Following the October 2023 annular eclipse, my excitement level began to increase markedly for the 2024 total eclipse. Immediately following the winter holidays, we began our making plans in earnest. We determined that flying to Dallas would be the best bet as it would give us many options for follow-up travel. We would have access to a large airport (minimizing risk of flight problems), and we could fly direct from Phoenix. We'd also have access to a large rental car fleet. In January, we booked flights, hotel rooms, and rental cars without any issue, and then simply waited. At the time of this planning, we had continued to assume our plan would be to drive south and west away from Dallas towards the more arid parts of Texas (and closer to Mexico). Little did we know that we'd ultimately be doing the exact opposite when the eclipse weekend finally approached.

April 2024

The week before the eclipse, we got our first bit of bad news. The long-range forecasts were not looking favorable at all. Not only were all models forecasting overcast skies near Dallas, but nearly all of Texas was projected to be covered. There was actually a moment where we even debated whether or not to go. Looking back now, I can't believe I even considered this. I would have never forgiven myself for not even trying.  We had had a really busy few weeks leading up to the eclipse, and were both quite burned out. It was hard to get motivated and excited. Two nights before our flights were scheduled to leave, we both agreed that we needed to try. There wasn't going to be another US total eclipse crossing the lower 48 until 21 years. Were we willing to wait that long? No...we were not. We tried to stay hopeful, but he forecasts looked miserable.

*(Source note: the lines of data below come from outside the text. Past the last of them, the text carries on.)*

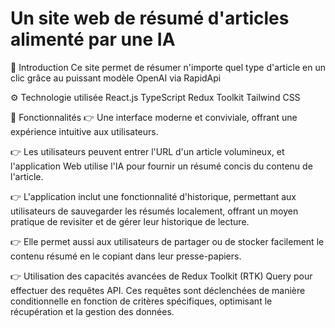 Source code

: # Un site web de résumé d'articles alimenté par une IA

🤖 Introduction
Ce site permet de résumer n'importe quel type d'article en un clic grâce au puissant modèle OpenAI via RapidApi

⚙️ Technologie utilisée
React.js
TypeScript
Redux Toolkit
Tailwind CSS

🔋 Fonctionnalités
👉 Une interface moderne et conviviale, offrant une expérience intuitive aux utilisateurs.

👉 Les utilisateurs peuvent entrer l'URL d'un article volumineux, et l'application Web utilise l'IA pour fournir un résumé concis du contenu de l'article.

👉 L'application inclut une fonctionnalité d'historique, permettant aux utilisateurs de sauvegarder les résumés localement, offrant un moyen pratique de revisiter et de gérer leur historique de lecture.

👉 Elle permet aussi aux utilisateurs de partager ou de stocker facilement le contenu résumé en le copiant dans leur presse-papiers.

👉 Utilisation des capacités avancées de Redux Toolkit (RTK) Query pour effectuer des requêtes API. Ces requêtes sont déclenchées de manière conditionnelle en fonction de critères spécifiques, optimisant le récupération et la gestion des données.
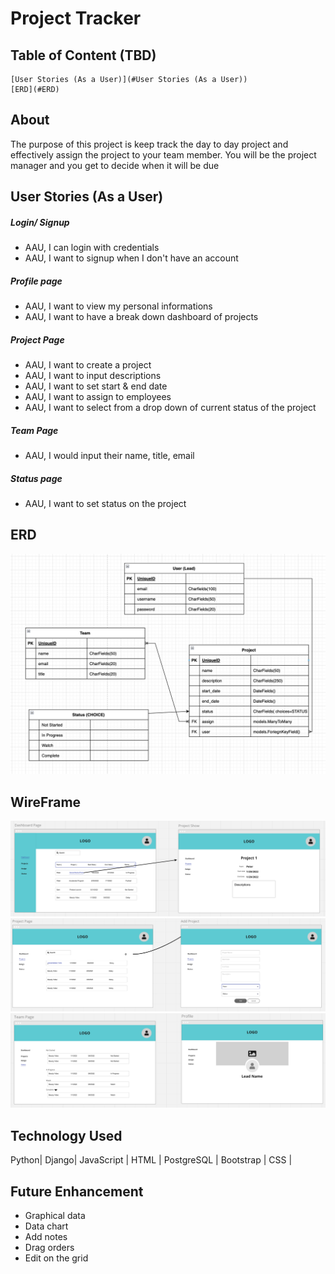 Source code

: # Project Tracker

## Table of Content (TBD)
    [User Stories (As a User)](#User Stories (As a User))
    [ERD](#ERD)

## About
The purpose of this project is keep track the day to day project and effectively assign the project to your team member. You will be the project manager and you get to decide when it will be due 


## User Stories (As a User)
##### Login/ Signup
* AAU, I can login with credentials
* AAU, I want to signup when I don't have an account
##### Profile page
* AAU, I want to view my personal informations
* AAU, I want to have a break down dashboard of projects
##### Project Page
* AAU, I want to create a project
* AAU, I want to input descriptions
* AAU, I want to set start & end date
* AAU, I want to assign to employees
* AAU, I want to select from a drop down of current status of the project
##### Team Page
* AAU, I would input their name, title, email
##### Status page
* AAU, I want to set status on the project

## <a id="ERD"></a>ERD ##
![Alt text](/ImageFile/ERD.png "ERD")

## WireFrame 
![Alt text](/ImageFile/WireFrame_1.png "Wire Frame_1")
![Alt text](/ImageFile/WireFrame_2.png "Wire Frame_2")
![Alt text](/ImageFile/WireFrame_3.png "Wire Frame_3")

## Technology Used 
Python| Django| JavaScript | HTML | PostgreSQL | Bootstrap | CSS |




## Future Enhancement  
* Graphical data
* Data chart
* Add notes
* Drag orders
* Edit on the grid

But then we got a glimmer of good news and hope. As we boarded our flights for Dallas, the forecast improved slightly. Texas still looked miserable, but if we chose to drive up towards Arkansas, the cloud forecast was showing places with only 20% coverage. This would mean driving over 250 miles on the morning of the eclipse...which to me was really only a mild inconvenience. What's a few hours in a car, after waiting 7 years?

We landed in Dallas late on Saturday night and checked into our hotel after midnight. The following morning I picked up our rental car and we spent the day relaxing under perfectly clear skies. It was mildly frustrating that we had such gorgeous skies just 24 hours before the eclipse, but we chose to trust the forecast.

We relocated to our original hotel on the outskirts of Dallas, then planned to wake up at 4:00 AM on Monday to get ahead of any potential traffic back ups. We'd drive North and East to the town of Clarksville near the OK and AR borders. Depending on the morning cloud forecast, we'd then decide if we would push on further.

After a restless night of sleep, we woke up Monday at 4:00 am ready embark. Traffic looked green across the board, but I was still anxious to get out of the urban chaos of Dallas and into more rural areas. The early morning driving was quiet and the traffic surprisingly light. There were the ominous signs along the highway warning of heavy traffic jams during the eclipse which of course didn't help with my anxiety.

As we made it further north and east, and away from Dallas, I felt much better about our situation. When we arrived in Clarksville, the skies were clear, but the forecast was still showing nearly full cloud cover by noon. So, despite the temptation to stay, we decided to push on towards the town of DeQueen, Arkansas. The forecast there was much more favorable, with only a projected 30% cloud coverage for after noon.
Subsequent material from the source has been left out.